Las fuerzas gubernamentales, que en los primeros años del conflicto estaban retrocediendo en todos los frentes y controlaban una minoría del país, con estos refuerzos y particularmente el apoyo aéreo, frenaron y luego revirtieron la situación, pasando a dominar actualmente la mayoría de las ciudades y del territorio.
Por el lado de los rebeldes, que nunca constituyeron un frente unido, recibieron apoyo de Turquía, Estados Unidos, Arabia Saudita, Catar, Francia y el Reino Unido, por mencionar los principales.
Israel, aunque no ha tomado partido, ha efectuado bombardeos selectivos contra lo que ha percibido como el movimiento de armas iraníes para Hizbulá, uno de sus más temibles y enconados enemigos.
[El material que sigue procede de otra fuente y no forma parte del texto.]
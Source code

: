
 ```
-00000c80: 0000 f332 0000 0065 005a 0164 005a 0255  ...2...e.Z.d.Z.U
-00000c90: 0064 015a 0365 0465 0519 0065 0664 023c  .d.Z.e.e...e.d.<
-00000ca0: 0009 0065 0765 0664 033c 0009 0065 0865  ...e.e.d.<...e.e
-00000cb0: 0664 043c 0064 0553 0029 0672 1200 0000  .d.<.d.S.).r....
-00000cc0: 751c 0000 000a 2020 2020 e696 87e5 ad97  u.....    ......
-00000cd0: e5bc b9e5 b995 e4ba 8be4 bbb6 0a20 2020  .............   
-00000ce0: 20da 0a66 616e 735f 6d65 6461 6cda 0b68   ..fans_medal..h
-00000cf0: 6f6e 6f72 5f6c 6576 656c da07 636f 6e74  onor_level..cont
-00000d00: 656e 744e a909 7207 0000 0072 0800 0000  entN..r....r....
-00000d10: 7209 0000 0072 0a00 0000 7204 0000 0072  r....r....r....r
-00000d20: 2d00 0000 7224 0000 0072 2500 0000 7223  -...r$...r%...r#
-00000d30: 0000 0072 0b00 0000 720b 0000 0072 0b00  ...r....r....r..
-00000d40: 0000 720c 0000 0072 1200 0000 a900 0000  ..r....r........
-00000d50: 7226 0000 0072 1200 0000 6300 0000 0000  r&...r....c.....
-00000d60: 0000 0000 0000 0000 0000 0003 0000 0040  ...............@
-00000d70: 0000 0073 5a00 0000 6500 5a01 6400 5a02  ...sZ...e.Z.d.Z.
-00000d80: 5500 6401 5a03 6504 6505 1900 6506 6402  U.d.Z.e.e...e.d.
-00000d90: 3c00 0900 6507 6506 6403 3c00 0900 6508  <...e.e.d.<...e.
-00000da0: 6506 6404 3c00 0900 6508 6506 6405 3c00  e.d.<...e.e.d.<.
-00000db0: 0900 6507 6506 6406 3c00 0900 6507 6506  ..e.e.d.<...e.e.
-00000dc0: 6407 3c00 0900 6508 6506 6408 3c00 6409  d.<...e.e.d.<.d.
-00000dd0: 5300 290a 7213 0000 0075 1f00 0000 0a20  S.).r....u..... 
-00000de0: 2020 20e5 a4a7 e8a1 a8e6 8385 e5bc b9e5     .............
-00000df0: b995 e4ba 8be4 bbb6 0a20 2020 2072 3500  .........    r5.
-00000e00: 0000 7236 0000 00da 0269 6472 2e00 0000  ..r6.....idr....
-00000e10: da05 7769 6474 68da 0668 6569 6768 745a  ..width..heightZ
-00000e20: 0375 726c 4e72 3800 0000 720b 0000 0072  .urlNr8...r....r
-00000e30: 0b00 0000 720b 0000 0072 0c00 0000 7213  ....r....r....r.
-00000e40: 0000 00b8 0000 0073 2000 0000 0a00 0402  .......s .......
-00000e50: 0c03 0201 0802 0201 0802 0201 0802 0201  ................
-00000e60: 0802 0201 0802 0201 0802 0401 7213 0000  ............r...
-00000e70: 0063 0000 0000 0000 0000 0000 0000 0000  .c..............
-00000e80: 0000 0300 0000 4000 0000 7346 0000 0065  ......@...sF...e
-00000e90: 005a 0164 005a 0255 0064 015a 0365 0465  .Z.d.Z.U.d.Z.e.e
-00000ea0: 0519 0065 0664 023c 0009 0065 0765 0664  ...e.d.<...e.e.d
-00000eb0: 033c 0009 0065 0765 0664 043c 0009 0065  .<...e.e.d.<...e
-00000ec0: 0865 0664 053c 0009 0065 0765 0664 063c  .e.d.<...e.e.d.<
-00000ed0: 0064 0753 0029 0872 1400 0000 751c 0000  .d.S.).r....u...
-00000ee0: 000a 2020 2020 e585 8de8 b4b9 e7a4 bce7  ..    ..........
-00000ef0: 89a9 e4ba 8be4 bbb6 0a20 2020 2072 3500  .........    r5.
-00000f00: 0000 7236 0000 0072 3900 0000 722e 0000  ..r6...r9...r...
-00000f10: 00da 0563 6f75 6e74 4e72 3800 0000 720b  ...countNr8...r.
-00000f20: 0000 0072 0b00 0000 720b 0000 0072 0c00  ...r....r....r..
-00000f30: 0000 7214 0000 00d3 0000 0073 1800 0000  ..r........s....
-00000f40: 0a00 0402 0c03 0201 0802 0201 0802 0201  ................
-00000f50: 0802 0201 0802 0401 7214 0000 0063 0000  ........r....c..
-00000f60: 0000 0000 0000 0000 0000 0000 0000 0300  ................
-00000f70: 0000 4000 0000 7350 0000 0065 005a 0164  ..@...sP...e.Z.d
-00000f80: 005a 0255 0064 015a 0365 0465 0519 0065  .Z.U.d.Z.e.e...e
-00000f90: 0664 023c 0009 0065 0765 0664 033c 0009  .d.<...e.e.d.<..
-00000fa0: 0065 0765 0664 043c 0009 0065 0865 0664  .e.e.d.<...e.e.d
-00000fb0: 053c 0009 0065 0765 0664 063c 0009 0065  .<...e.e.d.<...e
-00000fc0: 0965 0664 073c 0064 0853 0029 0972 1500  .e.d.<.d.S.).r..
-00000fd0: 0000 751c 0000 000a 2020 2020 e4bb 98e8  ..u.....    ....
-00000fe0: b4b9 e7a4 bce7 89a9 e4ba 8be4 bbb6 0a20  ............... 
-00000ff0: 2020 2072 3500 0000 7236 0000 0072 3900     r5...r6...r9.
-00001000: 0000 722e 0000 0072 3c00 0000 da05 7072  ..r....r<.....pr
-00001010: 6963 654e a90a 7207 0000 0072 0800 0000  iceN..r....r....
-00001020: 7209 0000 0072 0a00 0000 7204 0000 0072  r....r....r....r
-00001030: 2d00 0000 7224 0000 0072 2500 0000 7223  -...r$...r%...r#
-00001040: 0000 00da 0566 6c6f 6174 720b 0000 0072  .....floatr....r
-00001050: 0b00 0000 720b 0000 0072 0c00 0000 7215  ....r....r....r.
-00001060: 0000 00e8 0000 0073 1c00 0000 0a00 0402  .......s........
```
Al puzzle de grupos combatientes y de países intervinientes, y aprovechando el desgobierno y caos de amplios territorios en Siria e Irak, se sumó la irrupción del Estado Islámico, que en poco tiempo entre el 2014 y 2017 llegó a controlar vastas zonas de ambos países, imponiendo su terrible y mortal yugo.
También aprovechando el contexto, los kurdos constituyeron un área autónoma, la que busca seguir el modelo de los kurdos en Irak. Esto generó la intervención turca, que invadió parte de Siria precisamente para hacer inviable el proyecto kurdo, temiendo que ello fortalezca el separatismo de esa etnia en su propio territorio.
La mortandad de civiles, mayormente por las acciones bélicas gubernamentales, ha sido tremenda, violándose todas las normas del Derecho Internacional referido a los conflictos. Asesinatos masivos de civiles, torturas y violaciones por milicias pro gubernamentales, bombardeos aéreos y terrestres indiscriminados, y ejecuciones sumarias y torturas por parte de los rebeldes, han sido la tónica del conflicto.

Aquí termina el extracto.